FEIJOA
“I’ve been coming every Friday for the past couple weeks, but I gotta ask, do y’all got any fruit?”
This was the first exchange I’d had with any of the Food Pantry’s community members since I began interning at the farm 2 months ago. I hadn’t realized how much I needed this moment of connection with the folks who share the land and its fruits (or in this case, vegetables) with me, until it was delivered in this soft-spoken question. I was practically bubbling over with zeal, the kind that only hours working under a hot sun can brew, and ready to engage with something more vocal than a head of cabbage.
“Nope, apples and strawberries are pretty much past season. We might have some citrus coming in the next few weeks, so look out for that. Have you tried the kale?”
“Yeah, I took some. Just looking for something,” they paused, probably trying to find a word that wouldn’t insult the clear reverence I had for the leafy greens in my delivery box, “sweeter.”
Ah, there was the rub. I sank a little deeper into my muddy hiking boots to consider that, as much goodness and green and gosh darn gorgeousness kale possesses, sweetness it doth lack. And is there anything stronger than a wholehearted craving for something sweet and round and born from so many turnings of the earth in summer’s peak? To deny hunger for a fresh apple would be akin to burning the book on thousands of years of human mythology. And equally as difficult would be to ignore the yearning for strawberry jam licked from sticky fingers, or ripe peaches sliced over a puddle of vanilla ice cream, or everything that was good and pure in the middle of childhood.

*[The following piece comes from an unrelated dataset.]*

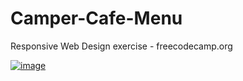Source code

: # Camper-Cafe-Menu
Responsive Web Design exercise - freecodecamp.org

<a href="https://rodrigofelga.github.io/Camper-Cafe-Menu/">![image](https://user-images.githubusercontent.com/54859866/202303843-b7bf327e-87df-4d12-b57c-53082ae6575f.png)</a>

My Dad, who doles out Confucius teachings on wellness over dim sum fried donuts, has long guided me along the middle path, walking roads both bitter and sweet, salty and sour, and respecting the necessity in each. My Mom, a clinical dietician for 37 years, whispers “it’s all about balance” like it’s an incantation to fend off the evils of excess and extremes. Looking up at such a hopeful face, I needed to brace myself for the difficulty of extolling kale’s virtues, to sing the song of bitterness, arguably the most challenging note to hit.
Until I remembered what the farm was growing in heady supply. A fruit I had never seen before my internship, resembling a tiny dragon egg with smooth, dimpled skin turned tender as it ripens. A fruit of such unassuming inner colour, the faintest hint of yellow, that disguised a sweet explosion of old fashioned bubblegum in taste. The feijoa. I started beaming, an ode to the feijoa is a tune I’ve learned well, some of which was passed down to me from older interns, but most which came from enthusiastic exploration. One bite is all it takes to succumb to a kind of worship for the fruit and its tree, which continues to provide well into San Francisco’s winter season. I described the location, look, texture and taste to my curious audience before returning to the day’s other duties. I don’t know if they ever did try the feijoa, as I never saw them at the pantry again. But for myself, the encounter was a call to my nose, a reminder to sniff around, flip over rocks, question the bees, hunt through the earth, ask for help, whatever is needed to reclaim the sweetness that we all deserve.